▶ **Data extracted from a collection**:

# # # # # # #

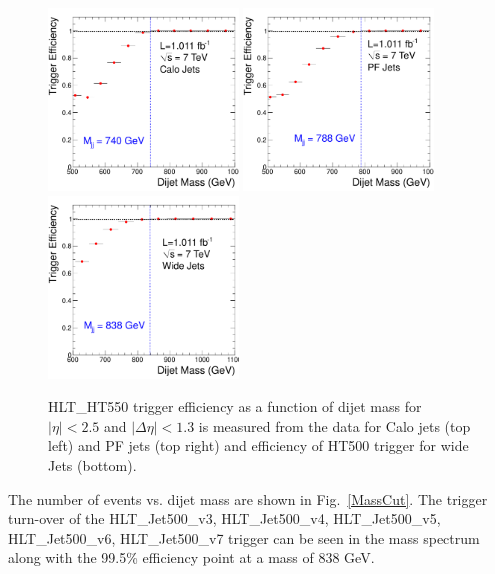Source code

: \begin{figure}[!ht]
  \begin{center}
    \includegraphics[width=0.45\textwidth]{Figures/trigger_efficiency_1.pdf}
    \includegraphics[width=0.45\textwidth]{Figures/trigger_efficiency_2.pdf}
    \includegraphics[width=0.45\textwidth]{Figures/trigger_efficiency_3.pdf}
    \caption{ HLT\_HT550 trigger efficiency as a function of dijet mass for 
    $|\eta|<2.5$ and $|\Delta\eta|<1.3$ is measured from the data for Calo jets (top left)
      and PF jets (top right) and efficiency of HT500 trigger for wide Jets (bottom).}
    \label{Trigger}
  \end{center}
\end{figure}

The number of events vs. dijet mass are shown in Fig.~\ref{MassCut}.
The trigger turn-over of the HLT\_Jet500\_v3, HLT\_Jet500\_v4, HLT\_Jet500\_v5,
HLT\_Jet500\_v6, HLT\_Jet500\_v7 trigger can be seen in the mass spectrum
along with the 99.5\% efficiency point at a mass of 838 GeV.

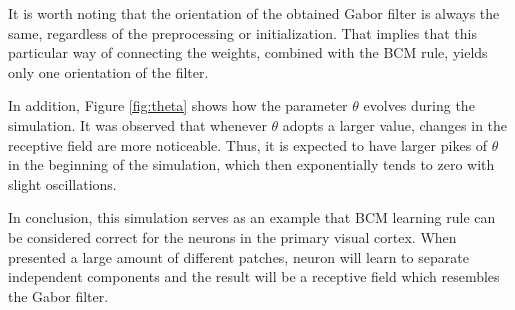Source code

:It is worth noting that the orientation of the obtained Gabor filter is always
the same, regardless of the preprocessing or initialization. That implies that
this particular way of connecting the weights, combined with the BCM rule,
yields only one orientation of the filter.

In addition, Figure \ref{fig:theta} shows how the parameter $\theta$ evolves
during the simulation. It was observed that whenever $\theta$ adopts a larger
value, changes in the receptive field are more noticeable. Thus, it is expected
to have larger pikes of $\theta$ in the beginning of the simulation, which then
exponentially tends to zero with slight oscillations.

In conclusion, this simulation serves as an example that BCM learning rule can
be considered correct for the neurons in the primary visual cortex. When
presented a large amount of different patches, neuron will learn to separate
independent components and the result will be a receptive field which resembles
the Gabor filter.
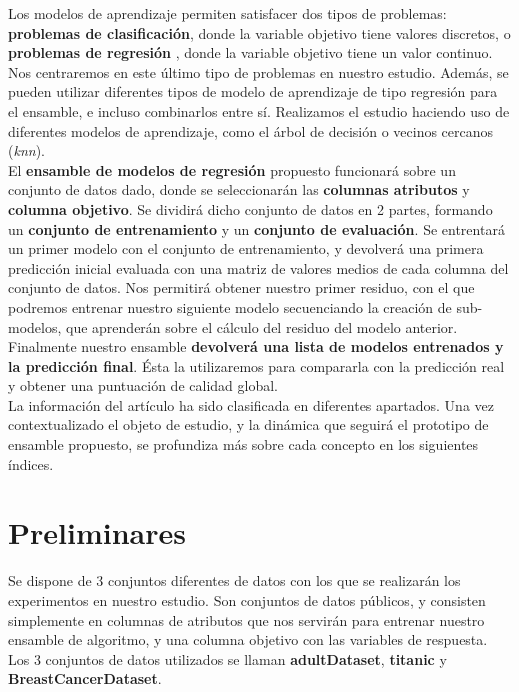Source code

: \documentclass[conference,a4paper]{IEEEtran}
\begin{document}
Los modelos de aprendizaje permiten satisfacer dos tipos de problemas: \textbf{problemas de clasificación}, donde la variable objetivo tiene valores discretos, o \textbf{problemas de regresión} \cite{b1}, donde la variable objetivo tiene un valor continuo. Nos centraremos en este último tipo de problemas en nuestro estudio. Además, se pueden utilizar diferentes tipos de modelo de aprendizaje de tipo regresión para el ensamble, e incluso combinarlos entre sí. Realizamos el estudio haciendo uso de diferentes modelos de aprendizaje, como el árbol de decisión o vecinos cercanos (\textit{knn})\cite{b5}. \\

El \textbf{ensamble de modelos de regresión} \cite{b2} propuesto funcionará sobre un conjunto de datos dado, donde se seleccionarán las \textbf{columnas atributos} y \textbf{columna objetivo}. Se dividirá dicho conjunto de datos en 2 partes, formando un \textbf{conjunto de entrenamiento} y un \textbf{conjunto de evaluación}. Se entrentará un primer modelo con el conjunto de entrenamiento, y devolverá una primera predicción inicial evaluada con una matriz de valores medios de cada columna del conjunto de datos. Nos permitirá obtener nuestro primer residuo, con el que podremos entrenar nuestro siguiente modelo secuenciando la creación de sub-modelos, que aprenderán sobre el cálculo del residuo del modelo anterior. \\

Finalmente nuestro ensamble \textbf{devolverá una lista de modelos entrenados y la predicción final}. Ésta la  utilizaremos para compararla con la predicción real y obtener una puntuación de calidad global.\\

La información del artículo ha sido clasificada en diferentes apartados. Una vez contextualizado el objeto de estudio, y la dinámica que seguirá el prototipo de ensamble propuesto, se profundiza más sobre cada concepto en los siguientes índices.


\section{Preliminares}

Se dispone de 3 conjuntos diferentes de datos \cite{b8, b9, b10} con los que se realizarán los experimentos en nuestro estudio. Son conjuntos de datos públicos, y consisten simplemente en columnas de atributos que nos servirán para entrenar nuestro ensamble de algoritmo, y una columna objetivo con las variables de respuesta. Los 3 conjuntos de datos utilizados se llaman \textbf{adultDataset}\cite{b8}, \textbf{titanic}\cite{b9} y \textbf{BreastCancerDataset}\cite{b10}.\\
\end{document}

# # # # # # #

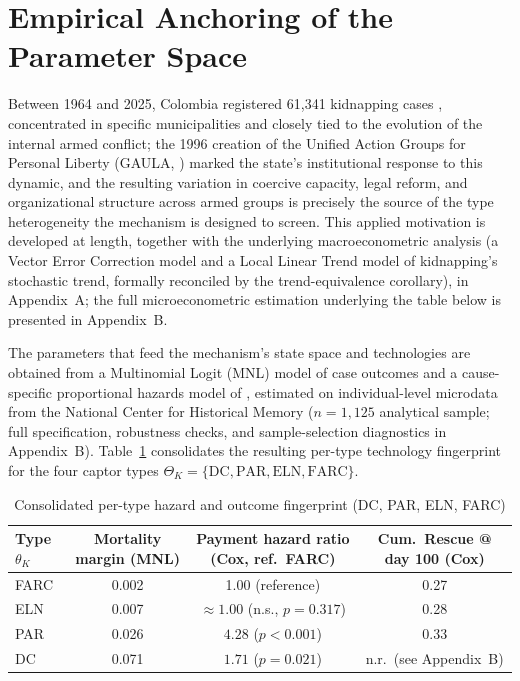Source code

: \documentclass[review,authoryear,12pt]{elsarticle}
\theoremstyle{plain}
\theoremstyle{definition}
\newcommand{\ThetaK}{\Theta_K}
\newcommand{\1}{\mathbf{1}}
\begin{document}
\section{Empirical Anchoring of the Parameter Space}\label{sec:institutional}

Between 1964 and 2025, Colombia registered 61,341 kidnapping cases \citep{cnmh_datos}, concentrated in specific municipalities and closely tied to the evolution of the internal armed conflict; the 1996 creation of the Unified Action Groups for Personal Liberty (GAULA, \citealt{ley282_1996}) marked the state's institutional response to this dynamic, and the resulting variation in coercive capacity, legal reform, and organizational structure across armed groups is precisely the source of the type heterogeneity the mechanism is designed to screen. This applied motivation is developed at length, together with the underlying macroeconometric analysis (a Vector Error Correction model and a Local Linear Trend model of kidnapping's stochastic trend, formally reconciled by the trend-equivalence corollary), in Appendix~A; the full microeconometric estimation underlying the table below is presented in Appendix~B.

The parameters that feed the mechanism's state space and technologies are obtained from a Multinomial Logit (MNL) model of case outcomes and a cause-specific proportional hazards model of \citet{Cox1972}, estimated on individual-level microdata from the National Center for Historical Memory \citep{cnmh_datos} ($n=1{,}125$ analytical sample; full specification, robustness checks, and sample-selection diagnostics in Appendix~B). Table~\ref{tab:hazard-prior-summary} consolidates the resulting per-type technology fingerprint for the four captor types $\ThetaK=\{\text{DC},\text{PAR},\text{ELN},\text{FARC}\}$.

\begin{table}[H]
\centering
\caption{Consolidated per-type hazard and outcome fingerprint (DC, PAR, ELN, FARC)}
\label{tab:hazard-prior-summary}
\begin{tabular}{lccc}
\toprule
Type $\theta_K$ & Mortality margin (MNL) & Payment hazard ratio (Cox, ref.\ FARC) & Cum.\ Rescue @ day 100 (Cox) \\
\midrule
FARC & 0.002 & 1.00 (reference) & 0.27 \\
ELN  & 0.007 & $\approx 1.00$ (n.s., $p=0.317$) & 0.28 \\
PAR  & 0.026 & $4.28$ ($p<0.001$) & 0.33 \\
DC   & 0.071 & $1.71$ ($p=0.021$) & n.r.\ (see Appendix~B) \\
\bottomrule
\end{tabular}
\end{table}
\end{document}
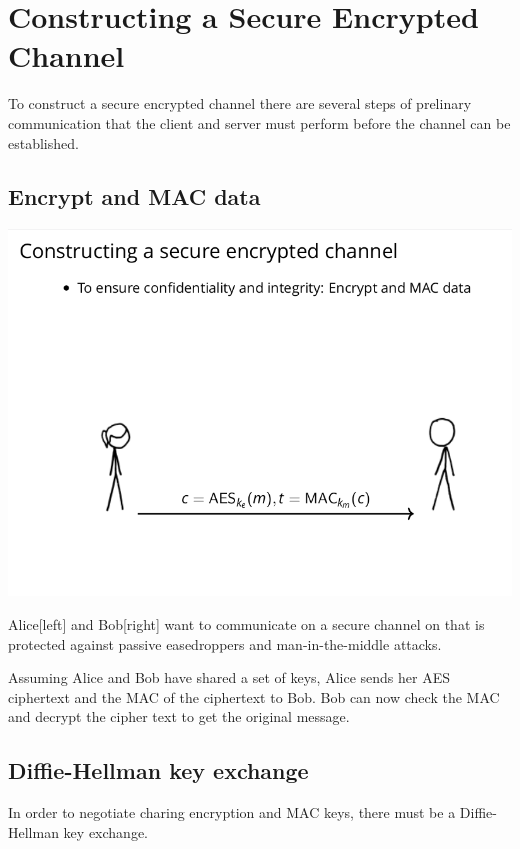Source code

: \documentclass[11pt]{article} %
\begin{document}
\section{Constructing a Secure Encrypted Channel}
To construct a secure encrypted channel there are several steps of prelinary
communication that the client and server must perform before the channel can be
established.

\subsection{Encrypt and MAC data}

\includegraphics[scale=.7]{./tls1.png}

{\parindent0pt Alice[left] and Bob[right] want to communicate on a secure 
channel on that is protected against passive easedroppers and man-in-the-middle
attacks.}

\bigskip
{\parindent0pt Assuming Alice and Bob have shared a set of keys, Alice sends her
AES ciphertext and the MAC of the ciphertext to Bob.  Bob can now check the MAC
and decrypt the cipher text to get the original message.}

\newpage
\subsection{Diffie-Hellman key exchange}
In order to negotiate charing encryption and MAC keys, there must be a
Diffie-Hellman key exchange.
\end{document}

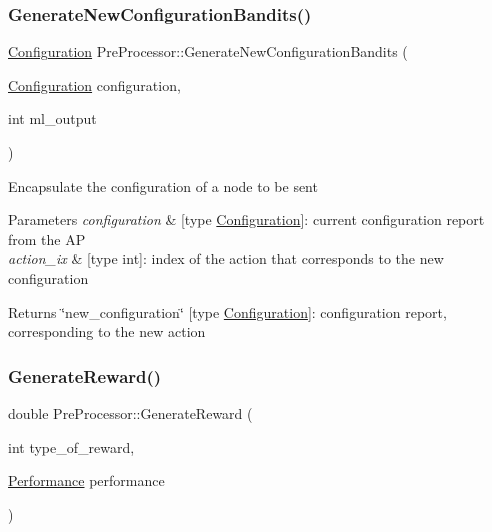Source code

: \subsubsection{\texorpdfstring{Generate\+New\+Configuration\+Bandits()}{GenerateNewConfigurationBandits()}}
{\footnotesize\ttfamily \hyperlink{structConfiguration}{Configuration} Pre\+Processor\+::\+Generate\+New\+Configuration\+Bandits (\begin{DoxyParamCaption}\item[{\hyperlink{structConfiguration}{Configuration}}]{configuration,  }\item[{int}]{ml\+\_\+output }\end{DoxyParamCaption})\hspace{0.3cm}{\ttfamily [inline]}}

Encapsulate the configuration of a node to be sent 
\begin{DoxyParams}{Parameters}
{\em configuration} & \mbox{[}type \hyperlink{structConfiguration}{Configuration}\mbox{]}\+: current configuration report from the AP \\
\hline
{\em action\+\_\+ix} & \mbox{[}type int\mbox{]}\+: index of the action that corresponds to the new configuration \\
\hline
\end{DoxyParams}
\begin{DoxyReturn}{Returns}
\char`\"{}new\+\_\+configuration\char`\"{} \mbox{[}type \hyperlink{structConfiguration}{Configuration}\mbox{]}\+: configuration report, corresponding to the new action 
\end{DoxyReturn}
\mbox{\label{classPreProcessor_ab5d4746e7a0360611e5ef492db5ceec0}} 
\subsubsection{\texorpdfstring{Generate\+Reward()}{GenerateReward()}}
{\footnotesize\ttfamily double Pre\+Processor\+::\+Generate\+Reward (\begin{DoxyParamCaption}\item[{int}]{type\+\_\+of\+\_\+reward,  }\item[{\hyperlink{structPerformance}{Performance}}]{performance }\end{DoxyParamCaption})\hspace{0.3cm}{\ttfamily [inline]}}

# # # # # # #

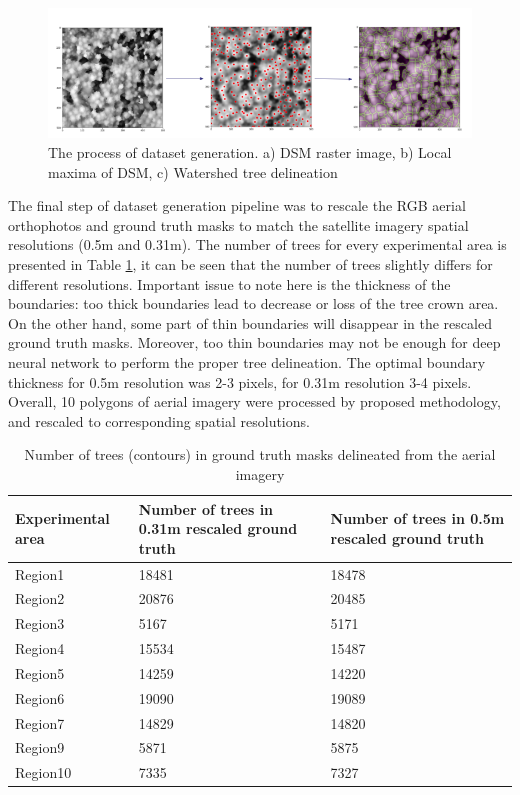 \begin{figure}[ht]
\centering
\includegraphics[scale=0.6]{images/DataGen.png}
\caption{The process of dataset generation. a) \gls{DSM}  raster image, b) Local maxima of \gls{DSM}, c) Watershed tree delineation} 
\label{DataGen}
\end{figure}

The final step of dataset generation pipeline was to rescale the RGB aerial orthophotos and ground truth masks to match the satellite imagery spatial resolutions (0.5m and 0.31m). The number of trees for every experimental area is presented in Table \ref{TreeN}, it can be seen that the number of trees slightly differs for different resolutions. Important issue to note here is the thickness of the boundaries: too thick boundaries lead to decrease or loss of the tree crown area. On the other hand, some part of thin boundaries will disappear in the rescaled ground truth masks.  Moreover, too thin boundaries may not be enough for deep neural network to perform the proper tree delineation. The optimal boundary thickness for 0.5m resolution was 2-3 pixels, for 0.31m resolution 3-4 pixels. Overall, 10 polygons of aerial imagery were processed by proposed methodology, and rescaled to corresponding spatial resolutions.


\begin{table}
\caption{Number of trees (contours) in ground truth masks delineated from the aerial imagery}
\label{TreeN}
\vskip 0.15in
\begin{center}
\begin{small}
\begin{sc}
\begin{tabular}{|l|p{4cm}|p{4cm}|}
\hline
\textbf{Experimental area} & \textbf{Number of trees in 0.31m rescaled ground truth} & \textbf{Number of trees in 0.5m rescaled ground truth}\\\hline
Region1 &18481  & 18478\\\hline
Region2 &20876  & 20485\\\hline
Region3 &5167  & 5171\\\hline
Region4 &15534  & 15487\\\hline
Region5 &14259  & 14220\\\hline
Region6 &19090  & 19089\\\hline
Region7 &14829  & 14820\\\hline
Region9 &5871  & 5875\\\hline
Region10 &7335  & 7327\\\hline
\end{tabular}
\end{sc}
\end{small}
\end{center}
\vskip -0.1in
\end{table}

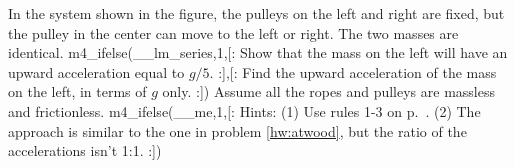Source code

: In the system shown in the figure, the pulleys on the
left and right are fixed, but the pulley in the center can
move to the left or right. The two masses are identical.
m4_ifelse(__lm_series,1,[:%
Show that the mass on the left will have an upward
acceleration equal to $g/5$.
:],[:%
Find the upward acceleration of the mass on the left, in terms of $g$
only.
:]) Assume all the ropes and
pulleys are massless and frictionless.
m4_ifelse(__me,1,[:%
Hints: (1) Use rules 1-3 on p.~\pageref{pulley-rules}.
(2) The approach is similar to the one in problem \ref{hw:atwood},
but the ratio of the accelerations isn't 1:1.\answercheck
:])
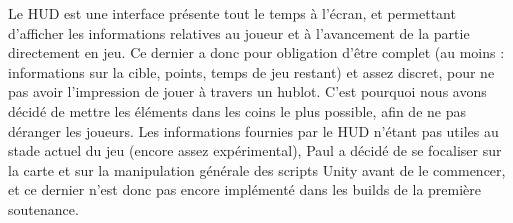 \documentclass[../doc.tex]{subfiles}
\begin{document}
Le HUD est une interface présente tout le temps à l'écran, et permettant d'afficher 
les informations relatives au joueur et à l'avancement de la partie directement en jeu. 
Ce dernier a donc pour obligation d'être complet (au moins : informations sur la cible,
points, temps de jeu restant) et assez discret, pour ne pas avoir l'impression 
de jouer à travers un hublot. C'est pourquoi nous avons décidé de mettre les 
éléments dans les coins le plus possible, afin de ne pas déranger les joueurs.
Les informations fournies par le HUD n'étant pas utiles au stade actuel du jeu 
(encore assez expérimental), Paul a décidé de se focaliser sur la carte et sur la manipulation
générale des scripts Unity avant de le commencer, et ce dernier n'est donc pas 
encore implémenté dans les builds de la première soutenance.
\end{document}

# # # # # # #

Read through the entries above and copy each line that has the string "ground" in it.

The final step of dataset generation pipeline was to rescale the RGB aerial orthophotos and ground truth masks to match the satellite imagery spatial resolutions (0.5m and 0.31m). The number of trees for every experimental area is presented in Table \ref{TreeN}, it can be seen that the number of trees slightly differs for different resolutions. Important issue to note here is the thickness of the boundaries: too thick boundaries lead to decrease or loss of the tree crown area. On the other hand, some part of thin boundaries will disappear in the rescaled ground truth masks.  Moreover, too thin boundaries may not be enough for deep neural network to perform the proper tree delineation. The optimal boundary thickness for 0.5m resolution was 2-3 pixels, for 0.31m resolution 3-4 pixels. Overall, 10 polygons of aerial imagery were processed by proposed methodology, and rescaled to corresponding spatial resolutions.
\caption{Number of trees (contours) in ground truth masks delineated from the aerial imagery}
\textbf{Experimental area} & \textbf{Number of trees in 0.31m rescaled ground truth} & \textbf{Number of trees in 0.5m rescaled ground truth}\\\hline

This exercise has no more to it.